### Activity
Using the data that follows, say how many lines contain the word "informal", giving the number by itself.

### Records for the exercise
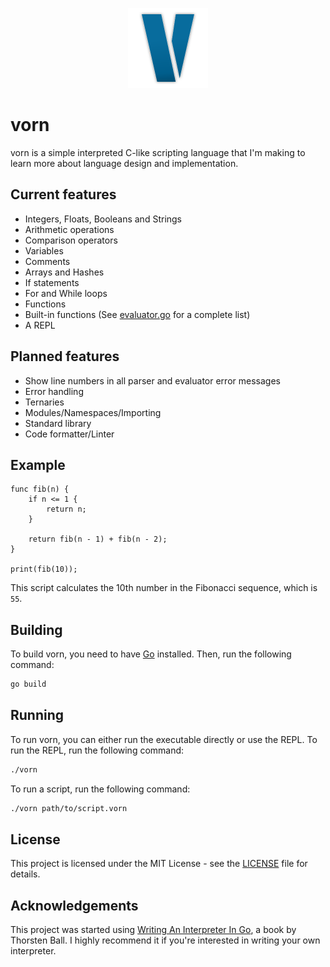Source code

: <p align="center"><img src="./assets/vorn.svg" width="128" height="128"></p>

# vorn

vorn is a simple interpreted C-like scripting language that I'm making to learn more about language design and implementation.

## Current features

* Integers, Floats, Booleans and Strings
* Arithmetic operations
* Comparison operators
* Variables
* Comments
* Arrays and Hashes
* If statements
* For and While loops
* Functions
* Built-in functions (See [evaluator.go](evaluator/evaluator.go#L23) for a complete list)
* A REPL

## Planned features

* Show line numbers in all parser and evaluator error messages
* Error handling
* Ternaries
* Modules/Namespaces/Importing
* Standard library
* Code formatter/Linter

## Example

```vorn
func fib(n) {
    if n <= 1 {
        return n;
    }

    return fib(n - 1) + fib(n - 2);
}

print(fib(10));
```

This script calculates the 10th number in the Fibonacci sequence, which is `55`.

## Building

To build vorn, you need to have [Go](https://golang.org/) installed. Then, run the following command:

```sh
go build
```

## Running

To run vorn, you can either run the executable directly or use the REPL. To run the REPL, run the following command:

```sh
./vorn
```

To run a script, run the following command:

```sh
./vorn path/to/script.vorn
```

## License

This project is licensed under the MIT License - see the [LICENSE](LICENSE) file for details.

## Acknowledgements

This project was started using [Writing An Interpreter In Go](https://interpreterbook.com/), a book by Thorsten Ball. I highly recommend it if you're interested in writing your own interpreter.

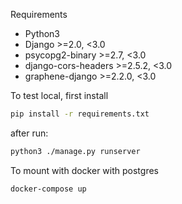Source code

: Requirements 
- Python3
- Django >=2.0, <3.0
- psycopg2-binary >=2.7, <3.0
- django-cors-headers >=2.5.2, <3.0
- graphene-django >=2.2.0, <3.0

To test local, first install

```sh
pip install -r requirements.txt
```

after run:

```sh
python3 ./manage.py runserver
```

To mount with docker with postgres

```sh
docker-compose up
```


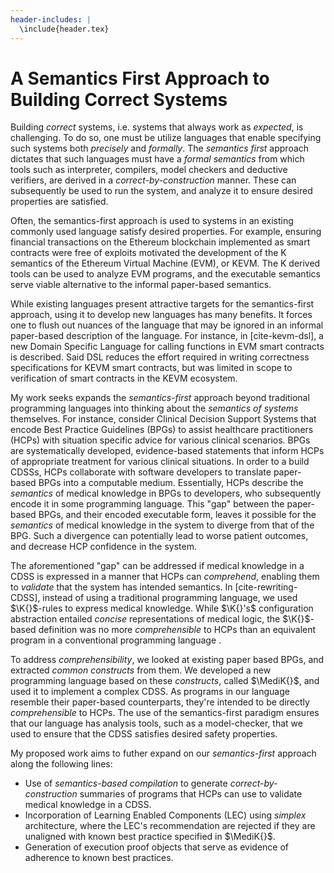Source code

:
```yaml
---
header-includes: |
  \include{header.tex}
---
```



A Semantics First Approach to Building Correct Systems
======================================================

Building *correct* systems, i.e. systems that always work as *expected*,
is challenging. To do so, one must be utilize languages that enable
specifying such systems both *precisely* and *formally*.
The *semantics first* approach dictates that
such languages must have a *formal
semantics* from which tools such as interpreter, compilers, model
checkers and deductive verifiers, are derived in a *correct-by-construction*
manner. These can subsequently be used to run the system, and analyze
it to ensure desired properties are satisfied.

Often, the semantics-first approach is used to
systems in an existing commonly used language
satisfy desired properties.
For example, ensuring financial transactions
on the Ethereum blockchain implemented as smart contracts
were free of exploits motivated the development of the
K semantics of the Ethereum Virtual Machine (EVM), or KEVM.
The K derived tools can be used to analyze EVM programs,
and the executable semantics serve viable alternative
to the informal paper-based semantics.

While existing languages present attractive targets for
the semantics-first approach, using it to develop
new languages has many benefits. It forces one
to flush out nuances of the language
that may be ignored in an informal paper-based description
of the language. For instance, in [cite-kevm-dsl], a new
Domain Specific Language for calling functions in
EVM smart contracts is described. Said DSL reduces the effort
required in writing correctness specifications for KEVM smart
contracts, but was limited in scope to verification of smart contracts in
the KEVM ecosystem.

My work seeks expands the *semantics-first* approach
beyond traditional programming languages into thinking about
the *semantics of systems* themselves. For instance, consider
Clinical Decision Support Systems that encode Best Practice Guidelines (BPGs) to
assist healthcare practitioners (HCPs) with situation specific advice
for various clinical scenarios. BPGs are systematically developed,
evidence-based statements that inform HCPs of appropriate treatment
for various clinical situations.
In order to a build CDSSs, HCPs collaborate with software developers
to translate paper-based BPGs into
a computable medium. Essentially, HCPs describe the *semantics* of
medical knowledge in BPGs to developers, who subsequently encode it
in some programming language. This "gap" between the paper-based
BPGs, and their encoded executable form, leaves it possible for the
*semantics* of medical knowledge in the system to diverge from that
of the BPG. Such a divergence can potentially lead to worse patient
outcomes, and decrease HCP confidence in the system.

The aforementioned "gap" can be addressed if medical knowledge in
a CDSS is expressed in a manner that HCPs can *comprehend*, enabling
them to *validate* that the system has intended semantics. In
[cite-rewriting-CDSS], instead of using a traditional programming language,
we used $\K{}$-rules to express medical knowledge. While $\K{}'s$
configuration abstraction entailed *concise* representations of
medical logic, the $\K{}$-based definition was no more *comprehensible*
to HCPs than an equivalent program in a conventional programming language .

To address *comprehensibility*, we looked at
existing paper based BPGs, and extracted *common constructs* from them.
We developed a new programming language based on these *constructs*, called
$\MediK{}$, and used it to implement a complex CDSS. As programs in our language
resemble their paper-based counterparts, they're intended to be directly
*comprehensible* to HCPs. The use of the
semantics-first paradigm ensures that our language has analysis tools, such as
a model-checker, that we used to ensure that the CDSS satisfies desired safety
properties.

My proposed work aims to futher expand on our *semantics-first* approach
along the following lines:

 * Use of *semantics-based compilation* to generate *correct-by-construction*
   summaries of programs that HCPs can use to validate medical knowledge in a
   CDSS.
 * Incorporation of Learning Enabled Components (LEC) using *simplex*
 architecture, where the LEC's recommendation are rejected if they are unaligned
 with known best practice specified in $\MediK{}$.
 * Generation of execution proof objects that serve as evidence of adherence to
   known best practices.





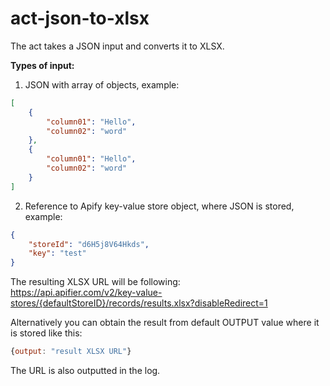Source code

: # act-json-to-xlsx

The act takes a JSON input and converts it to XLSX.

**Types of input:**
1) JSON with array of objects, example:
```json
[
    {
        "column01": "Hello",
        "column02": "word"
    },
    {
        "column01": "Hello",
        "column02": "word"
    }
]
```

2) Reference to Apify key-value store object, where JSON is stored, example:
```json
{
    "storeId": "d6H5j8V64Hkds",
    "key": "test"
}

```

The resulting XLSX URL will be following:  
https://api.apifier.com/v2/key-value-stores/{defaultStoreID}/records/results.xlsx?disableRedirect=1

Alternatively you can obtain the result from default OUTPUT value where it is stored like this:
```javascript
{output: "result XLSX URL"}
```

The URL is also outputted in the log.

### Solved problem
2